Going to be leaving soon for the vet appointment. If you guys can think of anything additional I should ask or have them check for, please feel free to let me know. So far I'm thinking bloodwork and urinalysis.
Wish us luck!
 
We just got back. They did ultrasound, urinalysis, and bloodwork. I've been crying and upset. Pretty sure she has a UTI because her urine looked darker and cloudy, so vet gave me Clavamox to give her starting tonight. Vet thinks she got the UTI from the diabetes. She also has cataracts. I noticed about a year or two ago that her one eye was getting cloudy, took her to the vet, and was told it was a cataract but it was unrelated to diabetes and was in a spot where it wouldn't affect her vision. I guess that all progressed since then. The vet told me to keep her on 2.5 units but I was like no, that I think her numbers are too high still, so she said if I want to do the 2.75 or 3 to go ahead and just monitor her like I usually do. As far as the eating, vet said to give her Mirtazapine every 72 hours but she doesn't need the other stuff (Ondansetron or Gabapentin). She knew nothing about slippery elm. She doesn't like the Dr. Elsey's because it's grain free. She still prefers the DM or said to maybe do half and half of the two. They'll have some results tomorrow and the rest some time next week. I'm just very emotional right now. If anyone can tell me anything about cataracts or UTIs, I'd like to hear, and will be doing some reading up on those.
 
We just got back. They did ultrasound, urinalysis, and bloodwork. I've been crying and upset. Pretty sure she has a UTI because her urine looked darker and cloudy, so vet gave me Clavamox to give her starting tonight.
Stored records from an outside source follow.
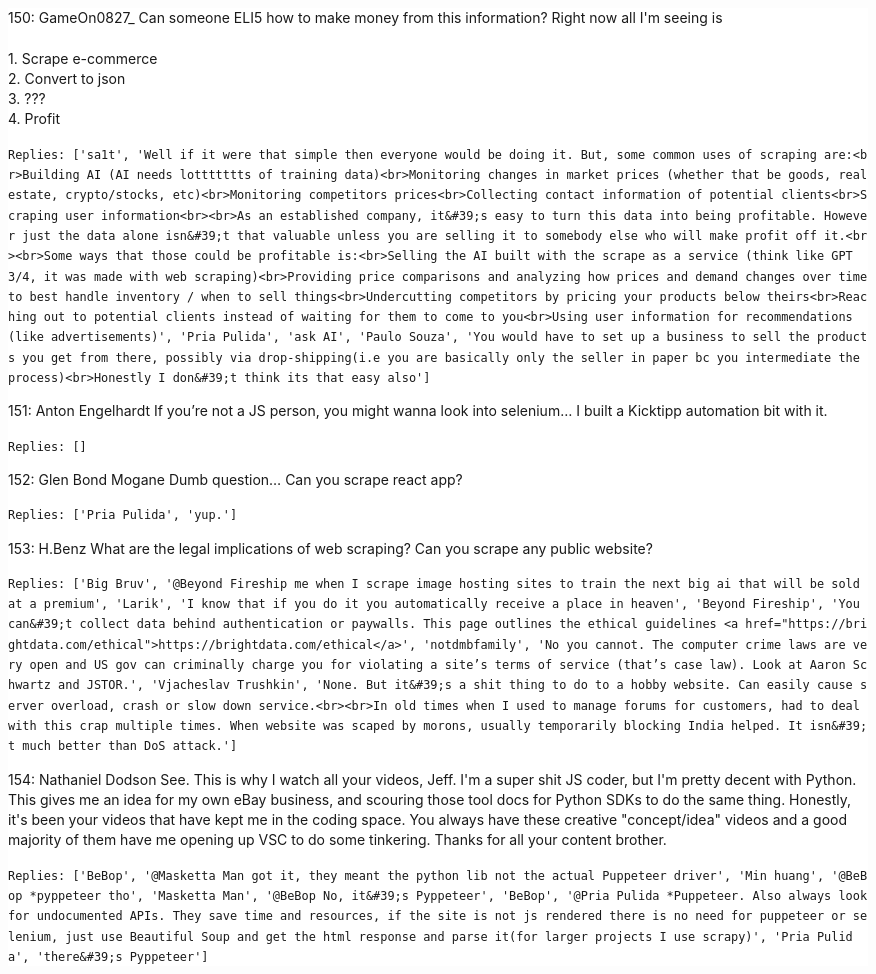 150: GameOn0827_ 
 Can someone ELI5 how to make money from this information? Right now all I&#39;m seeing is<br><br>1. Scrape e-commerce<br>2. Convert to json<br>3. ???<br>4. Profit 

 	Replies: ['sa1t', 'Well if it were that simple then everyone would be doing it. But, some common uses of scraping are:<br>Building AI (AI needs lottttttts of training data)<br>Monitoring changes in market prices (whether that be goods, real estate, crypto/stocks, etc)<br>Monitoring competitors prices<br>Collecting contact information of potential clients<br>Scraping user information<br><br>As an established company, it&#39;s easy to turn this data into being profitable. However just the data alone isn&#39;t that valuable unless you are selling it to somebody else who will make profit off it.<br><br>Some ways that those could be profitable is:<br>Selling the AI built with the scrape as a service (think like GPT 3/4, it was made with web scraping)<br>Providing price comparisons and analyzing how prices and demand changes over time to best handle inventory / when to sell things<br>Undercutting competitors by pricing your products below theirs<br>Reaching out to potential clients instead of waiting for them to come to you<br>Using user information for recommendations (like advertisements)', 'Pria Pulida', 'ask AI', 'Paulo Souza', 'You would have to set up a business to sell the products you get from there, possibly via drop-shipping(i.e you are basically only the seller in paper bc you intermediate the process)<br>Honestly I don&#39;t think its that easy also']

151: Anton Engelhardt 
 If you’re not a JS person, you might wanna look into selenium… I built a Kicktipp automation bit with it. 

 	Replies: []

152: Glen Bond Mogane 
 Dumb question… Can you scrape react app? 

 	Replies: ['Pria Pulida', 'yup.']

153: H.Benz 
 What are the legal implications of web scraping? Can you scrape any public website? 

 	Replies: ['Big Bruv', '@Beyond Fireship me when I scrape image hosting sites to train the next big ai that will be sold at a premium', 'Larik', 'I know that if you do it you automatically receive a place in heaven', 'Beyond Fireship', 'You can&#39;t collect data behind authentication or paywalls. This page outlines the ethical guidelines <a href="https://brightdata.com/ethical">https://brightdata.com/ethical</a>', 'notdmbfamily', 'No you cannot. The computer crime laws are very open and US gov can criminally charge you for violating a site’s terms of service (that’s case law). Look at Aaron Schwartz and JSTOR.', 'Vjacheslav Trushkin', 'None. But it&#39;s a shit thing to do to a hobby website. Can easily cause server overload, crash or slow down service.<br><br>In old times when I used to manage forums for customers, had to deal with this crap multiple times. When website was scaped by morons, usually temporarily blocking India helped. It isn&#39;t much better than DoS attack.']

154: Nathaniel Dodson 
 See. This is why I watch all your videos, Jeff. I&#39;m a super shit JS coder, but I&#39;m pretty decent with Python. This gives me an idea for my own eBay business, and scouring those tool docs for Python SDKs to do the same thing. Honestly, it&#39;s been your videos that have kept me in the coding space. You always have these creative &quot;concept/idea&quot; videos and a good majority of them have me opening up VSC to do some tinkering. Thanks for all your content brother. 

 	Replies: ['BeBop', '@Masketta Man got it, they meant the python lib not the actual Puppeteer driver', 'Min huang', '@BeBop *pyppeteer tho', 'Masketta Man', '@BeBop No, it&#39;s Pyppeteer', 'BeBop', '@Pria Pulida *Puppeteer. Also always look for undocumented APIs. They save time and resources, if the site is not js rendered there is no need for puppeteer or selenium, just use Beautiful Soup and get the html response and parse it(for larger projects I use scrapy)', 'Pria Pulida', 'there&#39;s Pyppeteer']
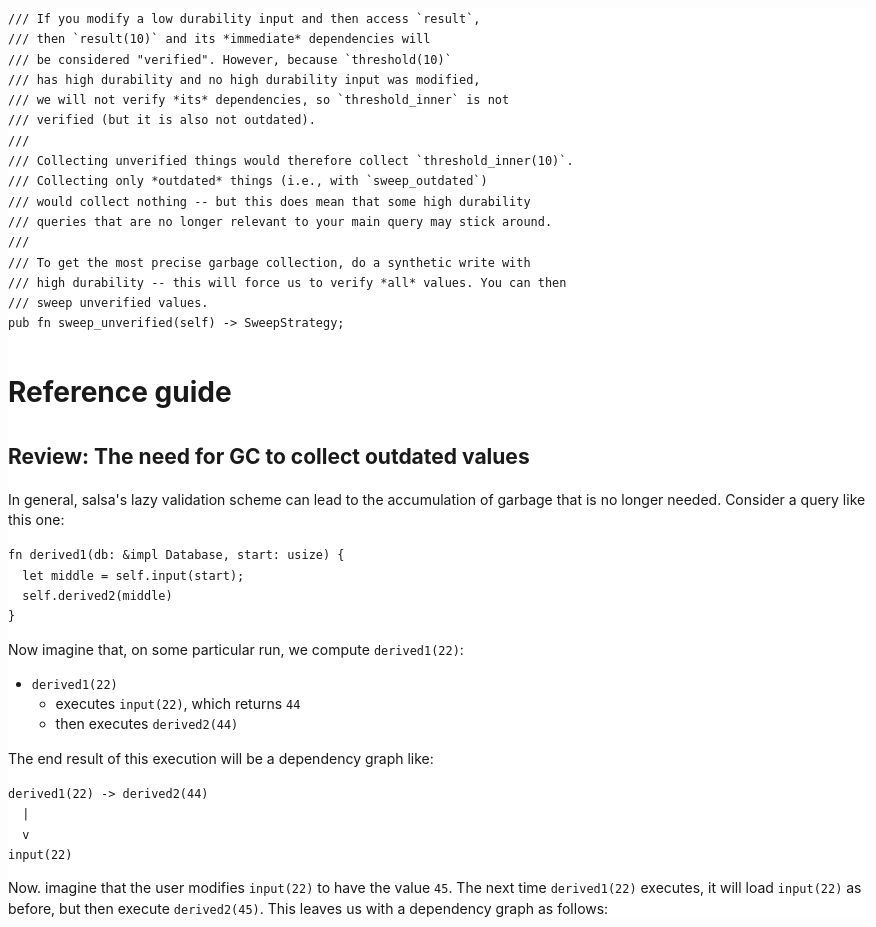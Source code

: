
 ```rust,ignore
/// If you modify a low durability input and then access `result`,
/// then `result(10)` and its *immediate* dependencies will 
/// be considered "verified". However, because `threshold(10)` 
/// has high durability and no high durability input was modified,
/// we will not verify *its* dependencies, so `threshold_inner` is not 
/// verified (but it is also not outdated).
///
/// Collecting unverified things would therefore collect `threshold_inner(10)`.
/// Collecting only *outdated* things (i.e., with `sweep_outdated`)
/// would collect nothing -- but this does mean that some high durability
/// queries that are no longer relevant to your main query may stick around.
/// 
/// To get the most precise garbage collection, do a synthetic write with
/// high durability -- this will force us to verify *all* values. You can then
/// sweep unverified values.
pub fn sweep_unverified(self) -> SweepStrategy;
```

# Reference guide

## Review: The need for GC to collect outdated values

In general, salsa's lazy validation scheme can lead to the accumulation
of garbage that is no longer needed. Consider a query like this one:

```rust,ignore
fn derived1(db: &impl Database, start: usize) {
  let middle = self.input(start);
  self.derived2(middle)
}
```

Now imagine that, on some particular run, we compute `derived1(22)`:

- `derived1(22)`
  - executes `input(22)`, which returns `44`
  - then executes `derived2(44)`
  
The end result of this execution will be a dependency graph
like:

```notrust
derived1(22) -> derived2(44)
  |
  v
input(22)
```

Now. imagine that the user modifies `input(22)` to have the value `45`.
The next time `derived1(22)` executes, it will load `input(22)` as before,
but then execute `derived2(45)`. This leaves us with a dependency
graph as follows:
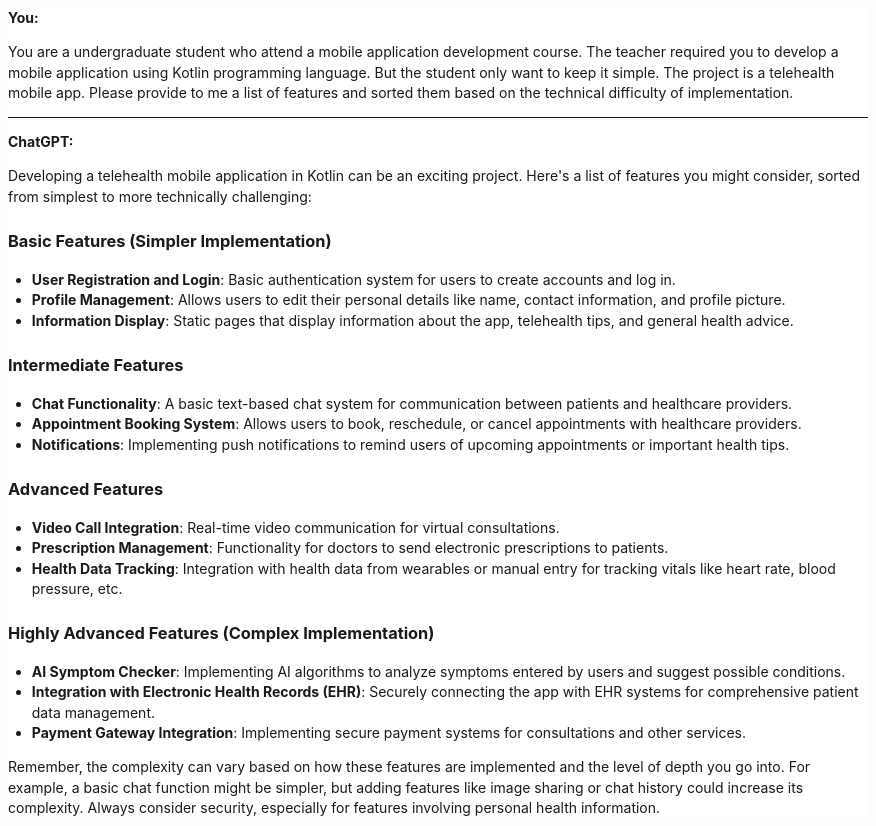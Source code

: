 **You:**

You are a undergraduate student who attend a mobile application development course. The teacher required you to develop a mobile application using Kotlin programming language. But the student only want to keep it simple. The project is a telehealth mobile app.
Please provide to me a list of features and sorted them based on the technical difficulty of implementation.

------------------

**ChatGPT:**

Developing a telehealth mobile application in Kotlin can be an exciting project. Here's a list of features you might consider, sorted from simplest to more technically challenging:

### Basic Features (Simpler Implementation)

- **User Registration and Login**: Basic authentication system for users to create accounts and log in.
- **Profile Management**: Allows users to edit their personal details like name, contact information, and profile picture.
- **Information Display**: Static pages that display information about the app, telehealth tips, and general health advice.

### Intermediate Features

- **Chat Functionality**: A basic text-based chat system for communication between patients and healthcare providers.
- **Appointment Booking System**: Allows users to book, reschedule, or cancel appointments with healthcare providers.
- **Notifications**: Implementing push notifications to remind users of upcoming appointments or important health tips.

### Advanced Features

- **Video Call Integration**: Real-time video communication for virtual consultations.
- **Prescription Management**: Functionality for doctors to send electronic prescriptions to patients.
- **Health Data Tracking**: Integration with health data from wearables or manual entry for tracking vitals like heart rate, blood pressure, etc.

### Highly Advanced Features (Complex Implementation)

- **AI Symptom Checker**: Implementing AI algorithms to analyze symptoms entered by users and suggest possible conditions.
- **Integration with Electronic Health Records (EHR)**: Securely connecting the app with EHR systems for comprehensive patient data management.
- **Payment Gateway Integration**: Implementing secure payment systems for consultations and other services.

Remember, the complexity can vary based on how these features are implemented and the level of depth you go into. For example, a basic chat function might be simpler, but adding features like image sharing or chat history could increase its complexity. Always consider security, especially for features involving personal health information.

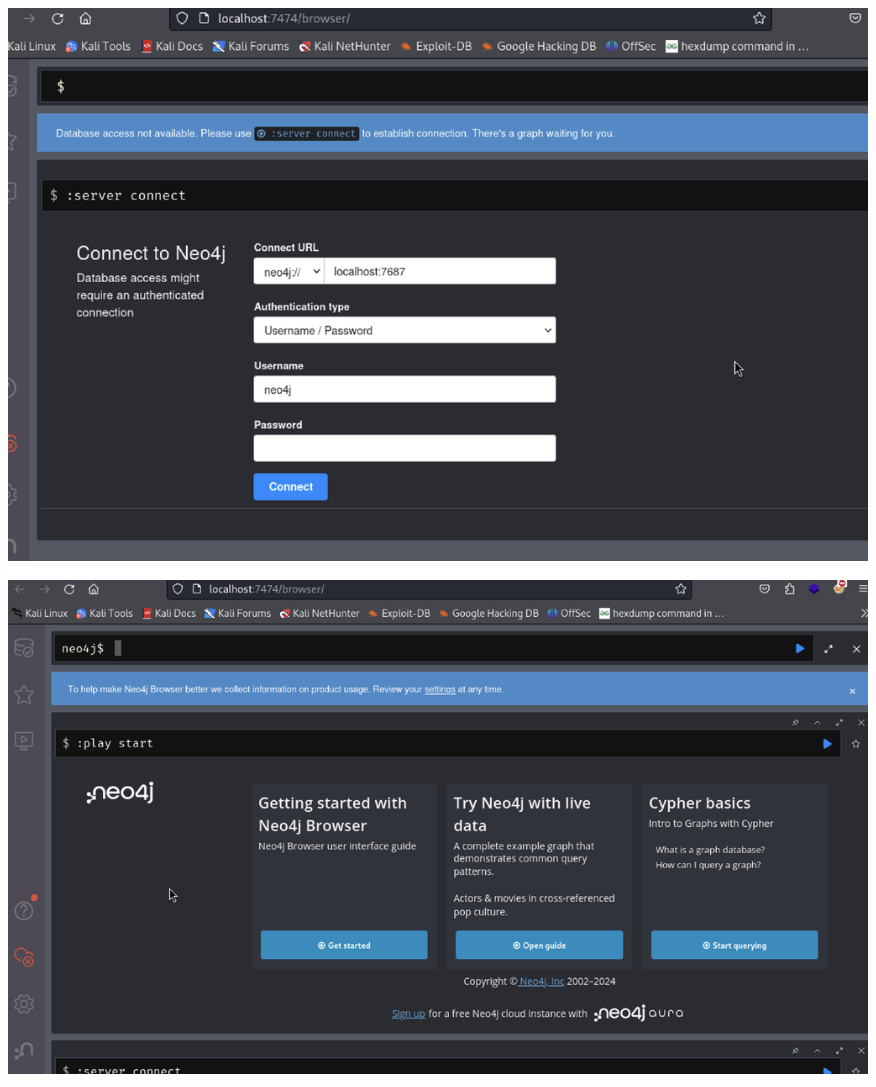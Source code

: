   ![neo4jAccessing](../assets/img/AD/Screenshot%202024-07-19%20at%2014.44.02.png)

   ![neo4jAccessing](../assets/img/AD/Screenshot%202024-07-19%20at%2014.44.18.png)

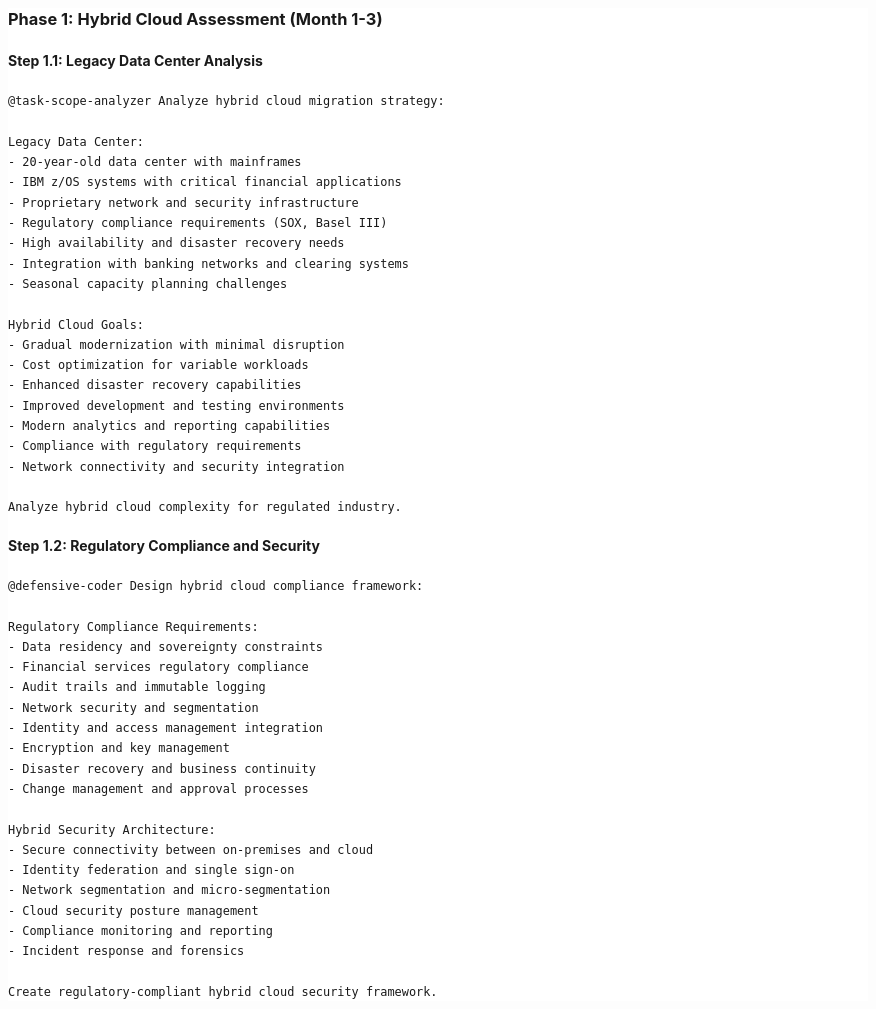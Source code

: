 ### **Phase 1: Hybrid Cloud Assessment (Month 1-3)**

#### Step 1.1: Legacy Data Center Analysis
```
@task-scope-analyzer Analyze hybrid cloud migration strategy:

Legacy Data Center:
- 20-year-old data center with mainframes
- IBM z/OS systems with critical financial applications
- Proprietary network and security infrastructure
- Regulatory compliance requirements (SOX, Basel III)
- High availability and disaster recovery needs
- Integration with banking networks and clearing systems
- Seasonal capacity planning challenges

Hybrid Cloud Goals:
- Gradual modernization with minimal disruption
- Cost optimization for variable workloads
- Enhanced disaster recovery capabilities
- Improved development and testing environments
- Modern analytics and reporting capabilities
- Compliance with regulatory requirements
- Network connectivity and security integration

Analyze hybrid cloud complexity for regulated industry.
```

#### Step 1.2: Regulatory Compliance and Security
```
@defensive-coder Design hybrid cloud compliance framework:

Regulatory Compliance Requirements:
- Data residency and sovereignty constraints
- Financial services regulatory compliance
- Audit trails and immutable logging
- Network security and segmentation
- Identity and access management integration
- Encryption and key management
- Disaster recovery and business continuity
- Change management and approval processes

Hybrid Security Architecture:
- Secure connectivity between on-premises and cloud
- Identity federation and single sign-on
- Network segmentation and micro-segmentation
- Cloud security posture management
- Compliance monitoring and reporting
- Incident response and forensics

Create regulatory-compliant hybrid cloud security framework.
```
Vet thinks she got the UTI from the diabetes. She also has cataracts. I noticed about a year or two ago that her one eye was getting cloudy, took her to the vet, and was told it was a cataract but it was unrelated to diabetes and was in a spot where it wouldn't affect her vision. I guess that all progressed since then. The vet told me to keep her on 2.5 units but I was like no, that I think her numbers are too high still, so she said if I want to do the 2.75 or 3 to go ahead and just monitor her like I usually do. As far as the eating, vet said to give her Mirtazapine every 72 hours but she doesn't need the other stuff (Ondansetron or Gabapentin). She knew nothing about slippery elm. She doesn't like the Dr. Elsey's because it's grain free. She still prefers the DM or said to maybe do half and half of the two. They'll have some results tomorrow and the rest some time next week. I'm just very emotional right now. If anyone can tell me anything about cataracts or UTIs, I'd like to hear, and will be doing some reading up on those.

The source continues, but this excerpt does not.